Cossont, presented with two opportunities to be scathing just in these last few sentences, was aware she was choosing to take neither. She confined herself to, “Really?” said in a slightly sarcastic tone.

“Well,” the voice said, seemingly oblivious, “one thing that does happen when you live a long time is that you start to realise the essential futility of so much that we do, especially when you see the same patterns of behaviour repeated by succeeding generations and across different species. You see the same dreams, the same hopes, the same ambitions and aspirations, reiterated, and the same actions, the same courses and tactics and strategies, regurgitated, to the same predictable and often lamentable effects, and you start to think, So? Does it really matter? Why really are you bothering with all this? Are these not just further doomed, asinine ways of attempting to fill your vacuous, pointless existence, wedged slivered as it is between the boundless infinitudes of dark oblivion book-ending its utter triviality?”

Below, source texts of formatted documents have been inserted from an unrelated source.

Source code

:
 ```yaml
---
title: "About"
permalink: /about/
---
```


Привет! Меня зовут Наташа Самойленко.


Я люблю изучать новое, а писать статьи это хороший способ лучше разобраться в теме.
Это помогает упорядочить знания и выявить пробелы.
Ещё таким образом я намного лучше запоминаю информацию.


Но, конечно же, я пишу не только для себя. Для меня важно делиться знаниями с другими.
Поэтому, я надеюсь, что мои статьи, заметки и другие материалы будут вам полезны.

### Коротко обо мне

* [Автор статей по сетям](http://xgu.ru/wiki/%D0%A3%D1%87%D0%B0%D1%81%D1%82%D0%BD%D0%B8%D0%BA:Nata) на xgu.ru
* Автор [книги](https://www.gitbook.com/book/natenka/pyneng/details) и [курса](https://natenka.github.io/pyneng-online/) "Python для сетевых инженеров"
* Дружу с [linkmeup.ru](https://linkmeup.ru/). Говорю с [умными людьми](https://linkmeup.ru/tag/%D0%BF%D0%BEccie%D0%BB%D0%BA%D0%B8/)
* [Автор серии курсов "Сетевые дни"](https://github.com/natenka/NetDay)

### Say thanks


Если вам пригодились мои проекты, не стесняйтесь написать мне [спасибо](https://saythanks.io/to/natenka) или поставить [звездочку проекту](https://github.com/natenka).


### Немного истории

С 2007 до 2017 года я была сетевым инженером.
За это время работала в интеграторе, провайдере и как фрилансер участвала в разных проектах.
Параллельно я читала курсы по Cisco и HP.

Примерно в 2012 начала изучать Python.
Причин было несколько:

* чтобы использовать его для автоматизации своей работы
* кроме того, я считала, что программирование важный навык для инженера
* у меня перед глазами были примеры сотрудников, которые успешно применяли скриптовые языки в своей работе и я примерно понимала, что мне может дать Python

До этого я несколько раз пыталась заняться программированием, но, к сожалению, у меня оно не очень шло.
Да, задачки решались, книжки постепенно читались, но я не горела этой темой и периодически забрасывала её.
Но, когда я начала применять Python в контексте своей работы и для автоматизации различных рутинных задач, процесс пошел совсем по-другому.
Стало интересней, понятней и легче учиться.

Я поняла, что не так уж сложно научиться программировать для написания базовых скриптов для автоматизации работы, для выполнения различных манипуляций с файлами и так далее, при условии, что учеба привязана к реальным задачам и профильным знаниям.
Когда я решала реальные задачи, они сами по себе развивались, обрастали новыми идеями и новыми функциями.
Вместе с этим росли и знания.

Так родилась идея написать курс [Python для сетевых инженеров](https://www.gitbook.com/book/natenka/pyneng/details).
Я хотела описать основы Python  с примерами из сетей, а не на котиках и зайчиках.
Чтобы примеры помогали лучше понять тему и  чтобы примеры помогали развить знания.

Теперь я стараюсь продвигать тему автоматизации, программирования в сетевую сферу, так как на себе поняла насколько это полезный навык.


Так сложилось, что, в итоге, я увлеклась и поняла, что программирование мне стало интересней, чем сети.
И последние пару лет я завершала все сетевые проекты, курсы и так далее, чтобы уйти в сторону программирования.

“Uh-huh,” she said. “Is this a rhetorical question?”

“It is a mistaken question. Meaning is everywhere. There is always meaning. Or at least all things show a disturbing tendency to have meaning ascribed to them when intelligent creatures are present. It’s just that there’s no final Meaning, with a capital M. Though the illusion that there might be is comforting for a certain class of mind.”

“The poor, deluded, fools.”

“I suspect, from your phrasing and your tone of voice, that, as a little earlier, you think you are being sarcastic. Well, no matter. However, there is another reaction to the never-ending plethora of unoriginal idiocies that life throws up with such erratic reliability, besides horror and despair.”

“What’s that?”

“A kind of glee. Once one survives the trough that comes with the understanding that people are going to go on being stupid and cruel to each other no matter what, probably for ever — if one survives; many people choose suicide at this point instead — then one starts to take the attitude, Oh well, never mind. It would be far preferable if things were better, but they’re not, so let’s make the most of it. Let’s see what fresh fuckwittery the dolts can contrive to torment themselves with this time.”

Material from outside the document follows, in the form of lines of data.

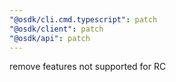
 ```yaml
---
"@osdk/cli.cmd.typescript": patch
"@osdk/client": patch
"@osdk/api": patch
---
```


remove features not supported for RC
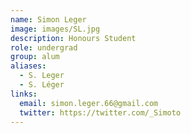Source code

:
 ```yaml
---
name: Simon Leger
image: images/SL.jpg
description: Honours Student
role: undergrad
group: alum
aliases:
  - S. Leger
  - S. Léger
links:
  email: simon.leger.66@gmail.com
  twitter: https://twitter.com/_Simoto
---
```

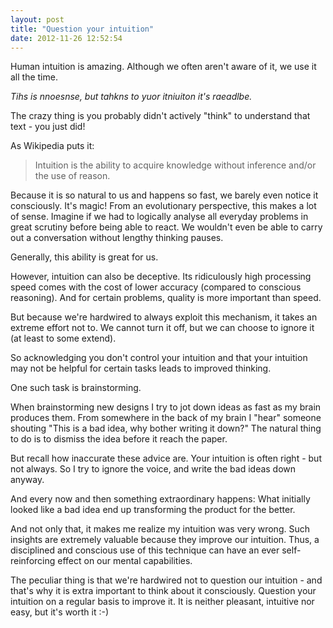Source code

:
 ```yaml
---
layout: post
title: "Question your intuition"
date: 2012-11-26 12:52:54
---
```

Human intuition is amazing. Although we often aren't aware of it, we use it all the time.

*Tihs is nnoesnse, but tahkns to yuor itniuiton it's raeadlbe.*

The crazy thing is you probably didn't actively "think" to understand that text - you just did!

As Wikipedia puts it:

> Intuition is the ability to acquire knowledge without inference and/or the use of reason.

Because it is so natural to us and happens so fast, we barely even notice it consciously. It's magic! From an evolutionary perspective, this makes a lot of sense. Imagine if we had to logically analyse all everyday problems in great scrutiny before being able to react. We wouldn't even be able to carry out a conversation without lengthy thinking pauses.

Generally, this ability is great for us.

However, intuition can also be deceptive. Its ridiculously high processing speed comes with the cost of lower accuracy (compared to conscious reasoning). And for certain problems, quality is more important than speed.

But because we're hardwired to always exploit this mechanism, it takes an extreme effort not to. We cannot turn it off, but we can choose to ignore it (at least to some extend).

So acknowledging you don't control your intuition and that your intuition may not be helpful for certain tasks leads to improved thinking.

One such task is brainstorming.

When brainstorming new designs I try to jot down ideas as fast as my brain produces them. From somewhere in the back of my brain I "hear" someone shouting "This is a bad idea, why bother writing it down?" The natural thing to do is to dismiss the idea before it reach the paper.

But recall how inaccurate these advice are. Your intuition is often right - but not always. So I try to ignore the voice, and write the bad ideas down anyway.

And every now and then something extraordinary happens: What initially looked like a bad idea end up transforming the product for the better.

And not only that, it makes me realize my intuition was very wrong. Such insights are extremely valuable because they improve our intuition. Thus, a disciplined and conscious use of this technique can have an ever self-reinforcing effect on our mental capabilities.

The peculiar thing is that we're hardwired not to question our intuition - and that's why it is extra important to think about it consciously. Question your intuition on a regular basis to improve it. It is neither pleasant, intuitive nor easy, but it's worth it :-)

“Not necessarily the most compassionate response.”

“Indeed not. But my point is that it might be the only one that lets you cope with great age without becoming a devout hermit, and therefore represents a kind of filter favouring misanthropy. Nice people who are beginning to live to a great age — as it were — react with such revulsion to the burgeoning horrors that confront them, they generally prefer suicide. It’s only us slightly malevolent types who are able to survive that realisation and find a kind of pleasure — or at least satisfaction — in watching how the latest generation or most recently evolved species can re-discover and beat out afresh the paths to disaster, ignominy and shame we had naively assumed might have become hopelessly over-grown.”

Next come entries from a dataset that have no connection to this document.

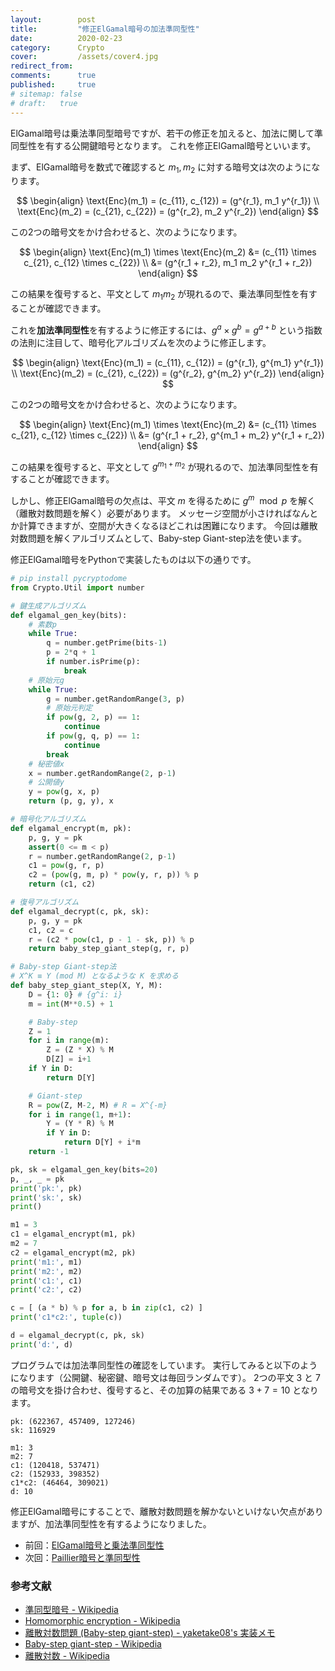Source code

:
 ```yaml
---
layout:        post
title:         "修正ElGamal暗号の加法準同型性"
date:          2020-02-23
category:      Crypto
cover:         /assets/cover4.jpg
redirect_from:
comments:      true
published:     true
# sitemap: false
# draft:   true
---
```


ElGamal暗号は乗法準同型暗号ですが、若干の修正を加えると、加法に関して準同型性を有する公開鍵暗号となります。
これを修正ElGamal暗号といいます。

まず、ElGamal暗号を数式で確認すると $m_1, m_2$ に対する暗号文は次のようになります。

$$
\begin{align}
  \text{Enc}(m_1) = (c_{11}, c_{12}) = (g^{r_1}, m_1 y^{r_1}) \\
  \text{Enc}(m_2) = (c_{21}, c_{22}) = (g^{r_2}, m_2 y^{r_2})
\end{align}
$$

この2つの暗号文をかけ合わせると、次のようになります。

$$
\begin{align}
  \text{Enc}(m_1) \times \text{Enc}(m_2)
  &= (c_{11} \times c_{21}, c_{12} \times c_{22}) \\
  &= (g^{r_1 + r_2}, m_1 m_2 y^{r_1 + r_2})
\end{align}
$$

この結果を復号すると、平文として $m_1 m_2$ が現れるので、乗法準同型性を有することが確認できます。

これを**加法準同型性**を有するように修正するには、$g^a \times g^b = g^{a+b}$ という指数の法則に注目して、暗号化アルゴリズムを次のように修正します。

$$
\begin{align}
  \text{Enc}(m_1) = (c_{11}, c_{12}) = (g^{r_1}, g^{m_1} y^{r_1}) \\
  \text{Enc}(m_2) = (c_{21}, c_{22}) = (g^{r_2}, g^{m_2} y^{r_2})
\end{align}
$$

この2つの暗号文をかけ合わせると、次のようになります。

$$
\begin{align}
  \text{Enc}(m_1) \times \text{Enc}(m_2)
  &= (c_{11} \times c_{21}, c_{12} \times c_{22}) \\
  &= (g^{r_1 + r_2}, g^{m_1 + m_2} y^{r_1 + r_2})
\end{align}
$$

この結果を復号すると、平文として $g^{m_1 + m_2}$ が現れるので、加法準同型性を有することが確認できます。

しかし、修正ElGamal暗号の欠点は、平文 $m$ を得るために $g^m \mod p$ を解く（離散対数問題を解く）必要があります。
メッセージ空間が小さければなんとか計算できますが、空間が大きくなるほどこれは困難になります。
今回は離散対数問題を解くアルゴリズムとして、Baby-step Giant-step法を使います。

修正ElGamal暗号をPythonで実装したものは以下の通りです。

```python
# pip install pycryptodome
from Crypto.Util import number

# 鍵生成アルゴリズム
def elgamal_gen_key(bits):
    # 素数p
    while True:
        q = number.getPrime(bits-1)
        p = 2*q + 1
        if number.isPrime(p):
            break
    # 原始元g
    while True:
        g = number.getRandomRange(3, p)
        # 原始元判定
        if pow(g, 2, p) == 1:
            continue
        if pow(g, q, p) == 1:
            continue
        break
    # 秘密値x
    x = number.getRandomRange(2, p-1)
    # 公開値y
    y = pow(g, x, p)
    return (p, g, y), x

# 暗号化アルゴリズム
def elgamal_encrypt(m, pk):
    p, g, y = pk
    assert(0 <= m < p)
    r = number.getRandomRange(2, p-1)
    c1 = pow(g, r, p)
    c2 = (pow(g, m, p) * pow(y, r, p)) % p
    return (c1, c2)

# 復号アルゴリズム
def elgamal_decrypt(c, pk, sk):
    p, g, y = pk
    c1, c2 = c
    r = (c2 * pow(c1, p - 1 - sk, p)) % p
    return baby_step_giant_step(g, r, p)

# Baby-step Giant-step法
# X^K ≡ Y (mod M) となるような K を求める
def baby_step_giant_step(X, Y, M):
    D = {1: 0} # {g^i: i}
    m = int(M**0.5) + 1

    # Baby-step
    Z = 1
    for i in range(m):
        Z = (Z * X) % M
        D[Z] = i+1
    if Y in D:
        return D[Y]

    # Giant-step
    R = pow(Z, M-2, M) # R = X^{-m}
    for i in range(1, m+1):
        Y = (Y * R) % M
        if Y in D:
            return D[Y] + i*m
    return -1

pk, sk = elgamal_gen_key(bits=20)
p, _, _ = pk
print('pk:', pk)
print('sk:', sk)
print()

m1 = 3
c1 = elgamal_encrypt(m1, pk)
m2 = 7
c2 = elgamal_encrypt(m2, pk)
print('m1:', m1)
print('m2:', m2)
print('c1:', c1)
print('c2:', c2)

c = [ (a * b) % p for a, b in zip(c1, c2) ]
print('c1*c2:', tuple(c))

d = elgamal_decrypt(c, pk, sk)
print('d:', d)
```

プログラムでは加法準同型性の確認をしています。
実行してみると以下のようになります（公開鍵、秘密鍵、暗号文は毎回ランダムです）。
2つの平文 $3$ と $7$ の暗号文を掛け合わせ、復号すると、その加算の結果である $3 + 7 = 10$ となります。

```
pk: (622367, 457409, 127246)
sk: 116929

m1: 3
m2: 7
c1: (120418, 537471)
c2: (152933, 398352)
c1*c2: (46464, 309021)
d: 10
```

修正ElGamal暗号にすることで、離散対数問題を解かないといけない欠点がありますが、加法準同型性を有するようになりました。


- 前回：[ElGamal暗号と乗法準同型性](/blog/crypto/elgamal-encryption)
- 次回：[Paillier暗号と準同型性](/blog/crypto/paillier-cryptosystem)

### 参考文献

- [準同型暗号 - Wikipedia](https://ja.wikipedia.org/wiki/%E6%BA%96%E5%90%8C%E5%9E%8B%E6%9A%97%E5%8F%B7)
- [Homomorphic encryption - Wikipedia](https://en.wikipedia.org/wiki/Homomorphic_encryption)
- [離散対数問題 (Baby-step giant-step) - yaketake08's 実装メモ](https://tjkendev.github.io/procon-library/python/math/baby-step-giant-step.html)
- [Baby-step giant-step - Wikipedia](https://en.wikipedia.org/wiki/Baby-step_giant-step)
- [離散対数 - Wikipedia](https://ja.wikipedia.org/wiki/%E9%9B%A2%E6%95%A3%E5%AF%BE%E6%95%B0)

“So basically you’re sticking around to watch us all fuck up?”

“Yes. It’s one of life’s few guaranteed constants.”

Cossont thought about this. “If that’s true, it’s a bit sad.”

“Tough. Life is sometimes.”

“And you’re right: it doesn’t exactly show you in the best light.”

“You’re supposed to admire me for my honesty.”

“Am I?” she said, and reached over and turned the grey cube off.

That was when she decided she’d give the cube to somebody else, who might want it, or at least agree to care for it.